弱冠26歳だったショーターは、加入するとあっという間にバンドのブラス・アレンジを担当、作曲も多く手がけてバンドに新風を吹き込みます。メッセンジャーズらしいハードバップの王道スタイルの中に、モードや和音での新しいビルドを紛れ込ませ、ショーター在籍時のメッセンジャーズ独特のポスト・ハードバップ・スタイルを築き上げました。バップ系のジャズが好きな方は、この時期のショーターこそ最高という人もいます。
この時期のおすすめレコードは、62年録音『Caravan』と、64年録音『Free For All』。作編曲で大きな仕事をしていたショーターが、ハードバップの見せ場となるアドリブ・パートでも先頭を飾るようになったのが前者です。バップ系のジャズは戦隊ヒーローの見栄と同じで、各上から先に名乗るのです。
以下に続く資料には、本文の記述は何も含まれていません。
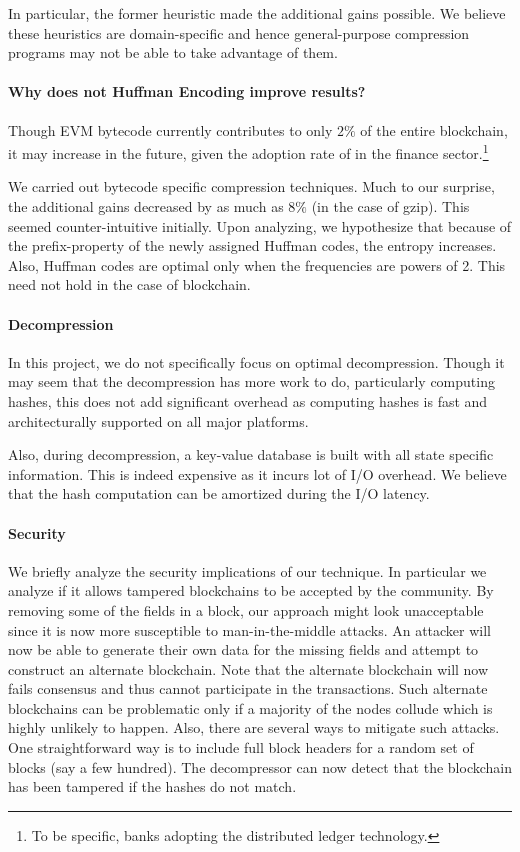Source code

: In particular, the former heuristic made the additional gains possible. 
We believe these heuristics are domain-specific and hence general-purpose
compression programs may not be able to take advantage of them.

\paragraph{Why does not Huffman Encoding improve results?}
Though EVM bytecode currently contributes to only $2\%$ of the entire blockchain, it may increase in the future, given the adoption rate of \eth{}  in the finance sector.\footnote{To be specific, banks adopting the distributed ledger technology.} 

We carried out bytecode specific compression techniques. Much to our surprise, the additional gains decreased by as much as $8\%$ (in the case of gzip).
This seemed counter-intuitive initially. Upon analyzing, we hypothesize that
because of the prefix-property of the newly assigned Huffman codes, the entropy increases.
Also, Huffman codes are optimal only when the frequencies are powers of 2. This need not hold in the case of blockchain.


\paragraph{Decompression}
In this project, we do not specifically focus on optimal decompression. 
Though it may seem that the decompression has more work to do, particularly computing hashes, this does not add significant overhead as computing hashes is fast and architecturally supported on all major platforms.

Also, during decompression, a key-value database is built with all state specific information. This is indeed expensive as it incurs lot of I/O overhead.
We believe that the hash computation can be amortized during the I/O latency.



\paragraph{Security}

We briefly analyze the security implications of our technique. 
In particular we analyze if it allows tampered blockchains to be accepted
by the community.
By removing some of the fields in a block,
our approach might look unacceptable since
it is now more susceptible to man-in-the-middle attacks. 
An attacker will now be able to generate their own data for the missing fields and attempt to construct an alternate blockchain.
Note that the alternate blockchain will now fails consensus and
thus cannot participate in the \eth{} transactions. 
Such alternate blockchains can be problematic 
only if a majority of the nodes collude which is highly unlikely to happen. 
Also, there are several ways to mitigate such attacks.
One straightforward way is to include full block headers for a random set of blocks (say a few hundred). The decompressor can now detect that the blockchain has been
tampered if the hashes do not match.
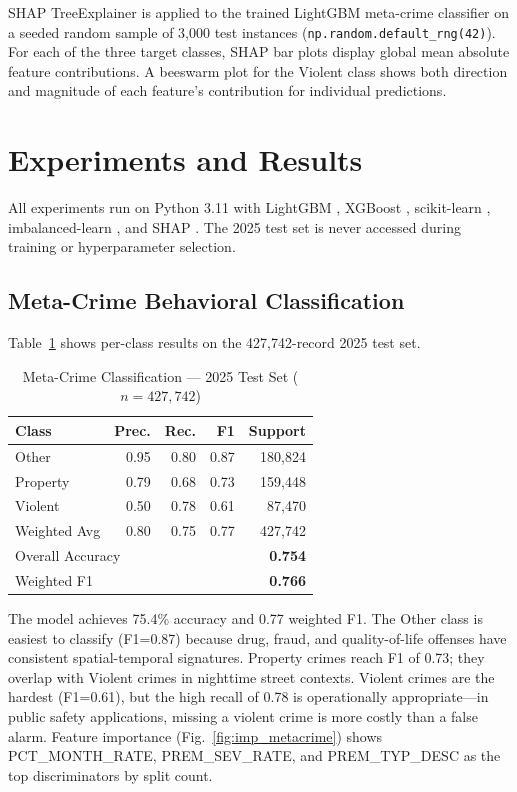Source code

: \documentclass[conference]{IEEEtran}
\begin{document}
SHAP TreeExplainer \cite{lundberg2017} is applied to the trained LightGBM meta-crime classifier on a seeded random sample of 3,000 test instances (\texttt{np.random.default\_rng(42)}). For each of the three target classes, SHAP bar plots display global mean absolute feature contributions. A beeswarm plot for the Violent class shows both direction and magnitude of each feature's contribution for individual predictions.

\section{Experiments and Results}
\label{sec:results}

All experiments run on Python 3.11 with LightGBM \cite{ke2017}, XGBoost \cite{chen2016}, scikit-learn \cite{pedregosa2011}, imbalanced-learn \cite{chawla2002}, and SHAP \cite{lundberg2017}. The 2025 test set is never accessed during training or hyperparameter selection.

\subsection{Meta-Crime Behavioral Classification}

Table~\ref{tab:metacrime} shows per-class results on the 427,742-record 2025 test set.

\begin{table}[h]
\centering
\caption{Meta-Crime Classification — 2025 Test Set ($n=427{,}742$)}
\label{tab:metacrime}
\begin{tabular}{@{}lrrrr@{}}
\toprule
\textbf{Class} & \textbf{Prec.} & \textbf{Rec.} & \textbf{F1} & \textbf{Support} \\
\midrule
Other    & 0.95 & 0.80 & 0.87 & 180,824 \\
Property & 0.79 & 0.68 & 0.73 & 159,448 \\
Violent  & 0.50 & 0.78 & 0.61 &  87,470 \\
\midrule
Weighted Avg & 0.80 & 0.75 & 0.77 & 427,742 \\
\midrule
\multicolumn{4}{l}{Overall Accuracy} & \textbf{0.754} \\
\multicolumn{4}{l}{Weighted F1} & \textbf{0.766} \\
\bottomrule
\end{tabular}
\end{table}

The model achieves 75.4\% accuracy and 0.77 weighted F1. The Other class is easiest to classify (F1=0.87) because drug, fraud, and quality-of-life offenses have consistent spatial-temporal signatures. Property crimes reach F1 of 0.73; they overlap with Violent crimes in nighttime street contexts. Violent crimes are the hardest (F1=0.61), but the high recall of 0.78 is operationally appropriate—in public safety applications, missing a violent crime is more costly than a false alarm. Feature importance (Fig.~\ref{fig:imp_metacrime}) shows PCT\_MONTH\_RATE, PREM\_SEV\_RATE, and PREM\_TYP\_DESC as the top discriminators by split count.
\end{document}
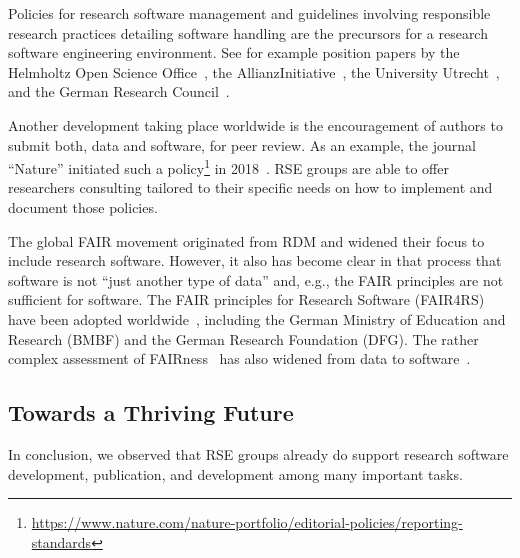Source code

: \documentclass[a4paper]{article}
\begin{document}
Policies for research software management and guidelines involving responsible research practices detailing software handling are the precursors for a research software engineering environment.
See for example position papers by the Helmholtz Open Science Office~\autocite{Helmholtz2019a,Helmholtz2019b},
the AllianzInitiative~\autocite{Konrad2021},
the University Utrecht~\autocite{Utrecht2016b},
and the German Research Council~\autocite{dfg_gsp}.

Another development taking place worldwide is the encouragement of authors to submit both, data and software, for peer review.
As an example, the journal “Nature” initiated such a policy\footnote{\url{https://www.nature.com/nature-portfolio/editorial-policies/reporting-standards}} in 2018~\autocite{Nature2018}.
RSE groups are able to offer researchers consulting tailored to their specific needs on how to implement and document those policies.

The global FAIR movement originated from RDM and widened their focus to include research software.
However, it also has become clear in that process that software is not “just another type of data” and, e.g., the FAIR principles are not sufficient for software.
The FAIR principles for Research Software (FAIR4RS)~\autocite{ChueHong2022} have been adopted worldwide~\autocite{Barker2024}, including the German Ministry of Education and Research (BMBF) and the German Research Foundation (DFG).
The rather complex assessment of FAIRness~\autocite{Wilkinson2023,FAIRmaturity} has also widened from data to software~\autocite{Lamprecht2020}.


\subsection{Towards a Thriving Future}

In conclusion, we observed that RSE groups already do support research software development, publication, and development among many important tasks.
\end{document}
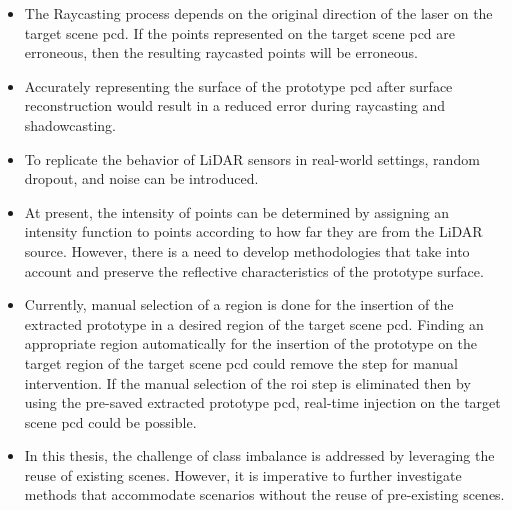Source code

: \begin{itemize}
    \item The Raycasting process depends on the original direction of the laser on the target scene \acrshort{pcd}. If the points represented on the target scene \acrshort{pcd} are erroneous, then the resulting raycasted points will be erroneous.
    \item Accurately representing the surface of the prototype \acrshort{pcd} after surface reconstruction would result in a reduced error during raycasting and shadowcasting.
    \item To replicate the behavior of LiDAR sensors in real-world settings, random dropout, and noise can be introduced.
    \item At present, the intensity of points can be determined by assigning an intensity function to points according to how far they are from the LiDAR source. However, there is a need to develop methodologies that take into account and preserve the reflective characteristics of the prototype surface.
    \item Currently, manual selection of a region is done for the insertion of the extracted prototype in a desired region of the target scene \acrshort{pcd}. Finding an appropriate region automatically for the insertion of the prototype on the target region of the target scene \acrshort{pcd} could remove the step for manual intervention. If the manual selection of the \acrshort{roi} step is eliminated then by using the pre-saved extracted prototype \acrshort{pcd}, real-time injection on the target scene \acrshort{pcd} could be possible.
    \item In this thesis, the challenge of class imbalance is addressed by leveraging the reuse of existing scenes. However, it is imperative to further investigate methods that accommodate scenarios without the reuse of pre-existing scenes.
\end{itemize}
後者は、個人的にはジャズ・メッセンジャーズ最高傑作と思っています(異論は認めます)!
●「Speak No Evil」への道
Wayne Shorter / Night Dreamer (Blue Note, 1964)
Wayne Shorter / JuJu (Blue Note, 1965)
Wayne Shorter / Speak No Evil (Blue Note, 1966)
メッセンジャーズ脱退と入れ替わるように、ショーターはサイドマンとしてマイルス・デイヴィスのバンドへ参加。同時にジャズの名門ブルーノート・レコードからリーダー・アルバムを発表するようになりました。マイルスのバンドの音楽とショーターのリーダー・アルバムはかなり近い事をやっていて、この頃のショーターの方向性がよく分かります。
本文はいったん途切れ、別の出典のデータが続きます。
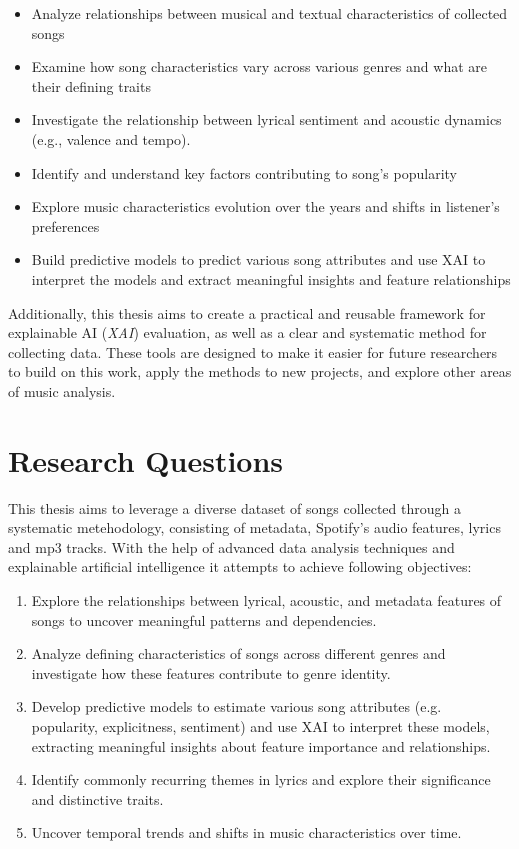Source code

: \begin{itemize} 
  \item Analyze relationships between musical and textual characteristics of
    collected songs
  \item Examine how song characteristics vary across various genres and what
    are their defining traits
  \item Investigate the relationship between lyrical sentiment and acoustic
    dynamics (e.g., valence and tempo).
  \item Identify and understand key factors contributing to song's popularity
  \item Explore music characteristics evolution over the years and shifts in listener's preferences
  \item Build predictive models to predict various song attributes and use XAI
    to interpret the models and extract meaningful insights and feature
    relationships
\end{itemize}

Additionally, this thesis aims to create a practical and reusable framework for
explainable AI (\textit{XAI}) evaluation, as well as a clear and systematic
method for collecting data. These tools are designed to make it easier for
future researchers to build on this work, apply the methods to new projects,
and explore other areas of music analysis.


\section{Research Questions}
\label{sec:researchquestions}
This thesis aims to leverage a diverse dataset of songs collected through a
systematic metehodology, consisting of metadata, Spotify's audio features,
lyrics and mp3 tracks. With the help of advanced data analysis techniques and
explainable artificial intelligence it attempts to achieve following
objectives:
\begin{enumerate}
  \item Explore the relationships between lyrical, acoustic, and metadata
    features of songs to uncover meaningful patterns and dependencies.
  \item Analyze defining characteristics of songs across different genres and
    investigate how these features contribute to genre identity.
  \item Develop predictive models to estimate various song attributes (e.g.
    popularity, explicitness, sentiment) and use XAI to interpret these models,
    extracting meaningful insights about feature importance and relationships.
  \item Identify commonly recurring themes in lyrics and explore their
    significance and distinctive traits. 
  \item Uncover temporal trends and shifts in music characteristics over time.
\end{enumerate}

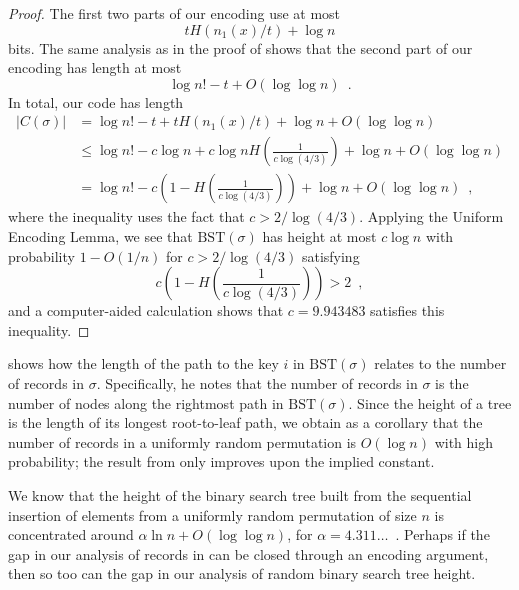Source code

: \documentclass[format=acmsmall, review=false, screen=true]{acmart}
\begin{document}
\begin{proof}
  The first two parts of our encoding use at most
  \[
    t H(n_1(x)/t) + \log n
  \]
  bits. The same analysis as in the proof of  shows that
  the second part of our encoding has length at most
  \[
    \log n! - t + O(\log \log n) \enspace .
  \]
  In total, our code has length
  \begin{align*}
    |C(\sigma)| &= \log n! - t + t H(n_1(x)/t) + \log n + O(\log \log n) \\
                &\le \log n! - c \log n + c \log n H\left(\frac{1}{c \log (4/3)}\right) + \log n + O(\log \log n) \\
                &= \log n! - c \left(1 - H\left(\frac{1}{c \log (4/3)}\right)\right) + \log n + O(\log \log n) \enspace ,
  \end{align*}
  where the inequality uses the fact that $c > 2/\log(4/3)$. Applying
  the Uniform Encoding Lemma, we see that $\text{BST}(\sigma)$ has
  height at most $c \log n$ with probability $1 - O(1/n)$ for
  $c > 2/\log (4/3)$ satisfying
  \[
    c \left(1 - H\left(\frac{1}{c \log (4/3)}\right)\right) > 2 \enspace ,
  \]
  and a computer-aided calculation shows that 
  $c = 9.943483$ 
  satisfies this inequality.
\end{proof}

\begin{rem}
   shows how the length of the path to
  the key $i$ in $\text{BST}(\sigma)$ relates to the number of records
  in $\sigma$. Specifically, he notes that the number of records in
  $\sigma$ is the number of nodes along the rightmost path in
  $\text{BST}(\sigma)$. Since the height of a tree is the length of
  its longest root-to-leaf path, we obtain as a corollary that the
  number of records in a uniformly random permutation is $O(\log n)$
  with high probability; the result from  only
  improves upon the implied constant.
\end{rem}

\begin{rem}
  We know that the height of the binary search tree built from the
  sequential insertion of elements from a uniformly random permutation
  of size $n$ is concentrated around $\alpha \ln n + O(\log \log n)$,
  for $\alpha = 4.311\dots$~\cite{reed:height}. Perhaps if the gap in
  our analysis of records in  can be closed through an
  encoding argument, then so too can the gap in our analysis of random
  binary search tree height.
\end{rem}
\end{document}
発表年こそずらされましたが、ショーターは1964年に録音セッションを重ねて3つのアルバムを完成させました。一貫しているのは、楽式はハードバップであり和声はモードという点と、ジョン・コルトレーンのアドリブ・スタイルの探求が見られる点です。この音楽性はメンバーの選定にもあらわれていて、ジョン・コルトレーン黄金のカルテットのメンバーだったマッコイ・タイナー(p) やエルヴィン・ジョーンズ(dr)、それにモード・ジャズの急先鋒だったハービー・ハンコック(p) などが参加していました。
伝統的なジャズのソングフォームと新しいサウンドを持ち、同時にそれに対応するためのアドリブの探求をした64年の音楽は1作ごとに徐々に進化し、ウェイン・ショーターの代表作という評判も高い『Speak No Evil』へとたどり着きました。
●帝王と並走!新主流派ジャズの完成形
Miles Davis / At Plugged Nickel, Chicago (CBS/Sony, 1976)
Wayne Shorter / The All Seeing Eye (Blue Note, 1966)
きっとみんな思ってるけど口に出さないだけ。忖度したってしょうがない、モード・ジャズ系の音楽に取り組んできた64年までのウェイン・ショーターは、アドリブ演奏の面で他のトップ・プレーヤーとは300m 以上離された第2集団といった印象でした。アドリブを音楽的に組み立てられないのですよね…。ところが65年にブレイク・スルーが起こります。論より証拠、ショーターの恐るべきアドリブ演奏が記録された2枚のレコードを紹介します。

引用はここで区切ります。